-- MATERIAL FOR THIS EXERCISE follows --

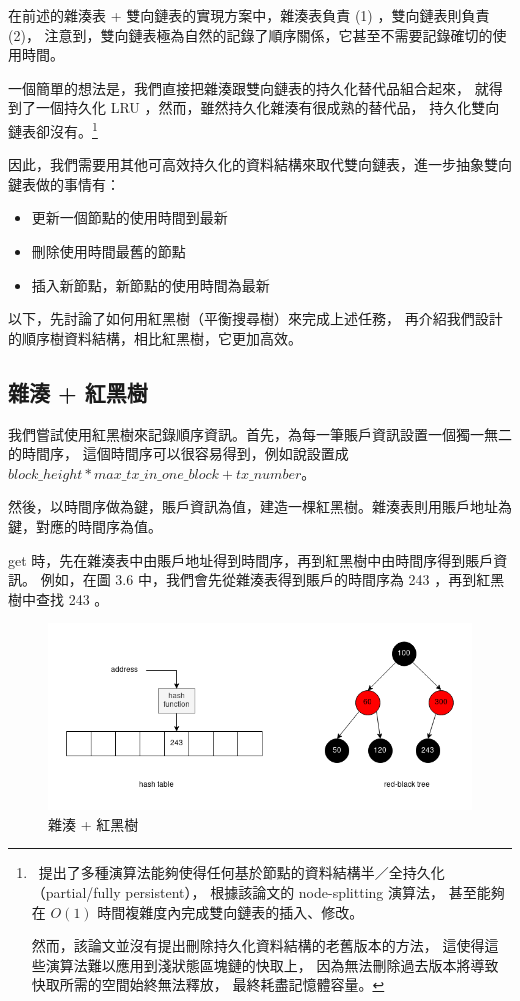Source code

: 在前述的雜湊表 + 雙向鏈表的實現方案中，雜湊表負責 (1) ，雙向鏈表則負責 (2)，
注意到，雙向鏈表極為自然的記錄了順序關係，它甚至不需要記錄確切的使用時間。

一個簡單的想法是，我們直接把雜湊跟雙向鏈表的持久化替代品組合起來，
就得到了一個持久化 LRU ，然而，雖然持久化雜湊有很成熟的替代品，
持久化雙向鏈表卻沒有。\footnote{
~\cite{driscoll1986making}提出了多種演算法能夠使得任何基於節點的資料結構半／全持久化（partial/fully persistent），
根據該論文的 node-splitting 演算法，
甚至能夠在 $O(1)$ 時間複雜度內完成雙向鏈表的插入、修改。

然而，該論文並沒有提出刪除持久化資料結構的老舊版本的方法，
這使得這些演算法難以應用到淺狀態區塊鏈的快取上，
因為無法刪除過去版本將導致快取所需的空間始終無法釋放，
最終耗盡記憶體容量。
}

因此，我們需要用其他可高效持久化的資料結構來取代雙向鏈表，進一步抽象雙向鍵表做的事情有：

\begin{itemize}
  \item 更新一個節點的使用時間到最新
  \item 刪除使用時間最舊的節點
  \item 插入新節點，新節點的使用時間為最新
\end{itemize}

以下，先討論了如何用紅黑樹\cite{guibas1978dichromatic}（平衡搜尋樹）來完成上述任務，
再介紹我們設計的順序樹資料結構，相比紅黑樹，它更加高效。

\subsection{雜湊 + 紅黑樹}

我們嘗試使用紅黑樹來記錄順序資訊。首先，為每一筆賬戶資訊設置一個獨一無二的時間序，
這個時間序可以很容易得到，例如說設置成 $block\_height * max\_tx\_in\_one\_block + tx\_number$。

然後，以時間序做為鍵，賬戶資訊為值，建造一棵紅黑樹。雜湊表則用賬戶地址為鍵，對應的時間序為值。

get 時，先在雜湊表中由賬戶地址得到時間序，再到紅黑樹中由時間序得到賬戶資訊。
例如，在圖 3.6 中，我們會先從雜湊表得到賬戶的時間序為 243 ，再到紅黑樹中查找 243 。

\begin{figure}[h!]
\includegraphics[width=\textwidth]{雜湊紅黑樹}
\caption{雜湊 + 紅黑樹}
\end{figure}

-- MATERIAL FOR THIS EXERCISE concluded --

Every line of the data should be copied as it stands, without the images.

Source code

: 在前述的雜湊表 + 雙向鏈表的實現方案中，雜湊表負責 (1) ，雙向鏈表則負責 (2)，
注意到，雙向鏈表極為自然的記錄了順序關係，它甚至不需要記錄確切的使用時間。

一個簡單的想法是，我們直接把雜湊跟雙向鏈表的持久化替代品組合起來，
就得到了一個持久化 LRU ，然而，雖然持久化雜湊有很成熟的替代品，
持久化雙向鏈表卻沒有。\footnote{
~\cite{driscoll1986making}提出了多種演算法能夠使得任何基於節點的資料結構半／全持久化（partial/fully persistent），
根據該論文的 node-splitting 演算法，
甚至能夠在 $O(1)$ 時間複雜度內完成雙向鏈表的插入、修改。

然而，該論文並沒有提出刪除持久化資料結構的老舊版本的方法，
這使得這些演算法難以應用到淺狀態區塊鏈的快取上，
因為無法刪除過去版本將導致快取所需的空間始終無法釋放，
最終耗盡記憶體容量。
}

因此，我們需要用其他可高效持久化的資料結構來取代雙向鏈表，進一步抽象雙向鍵表做的事情有：

\begin{itemize}
  \item 更新一個節點的使用時間到最新
  \item 刪除使用時間最舊的節點
  \item 插入新節點，新節點的使用時間為最新
\end{itemize}

以下，先討論了如何用紅黑樹\cite{guibas1978dichromatic}（平衡搜尋樹）來完成上述任務，
再介紹我們設計的順序樹資料結構，相比紅黑樹，它更加高效。

\subsection{雜湊 + 紅黑樹}

我們嘗試使用紅黑樹來記錄順序資訊。首先，為每一筆賬戶資訊設置一個獨一無二的時間序，
這個時間序可以很容易得到，例如說設置成 $block\_height * max\_tx\_in\_one\_block + tx\_number$。

然後，以時間序做為鍵，賬戶資訊為值，建造一棵紅黑樹。雜湊表則用賬戶地址為鍵，對應的時間序為值。

get 時，先在雜湊表中由賬戶地址得到時間序，再到紅黑樹中由時間序得到賬戶資訊。
例如，在圖 3.6 中，我們會先從雜湊表得到賬戶的時間序為 243 ，再到紅黑樹中查找 243 。

\begin{figure}[h!]
\includegraphics[width=\textwidth]{雜湊紅黑樹}
\caption{雜湊 + 紅黑樹}
\end{figure}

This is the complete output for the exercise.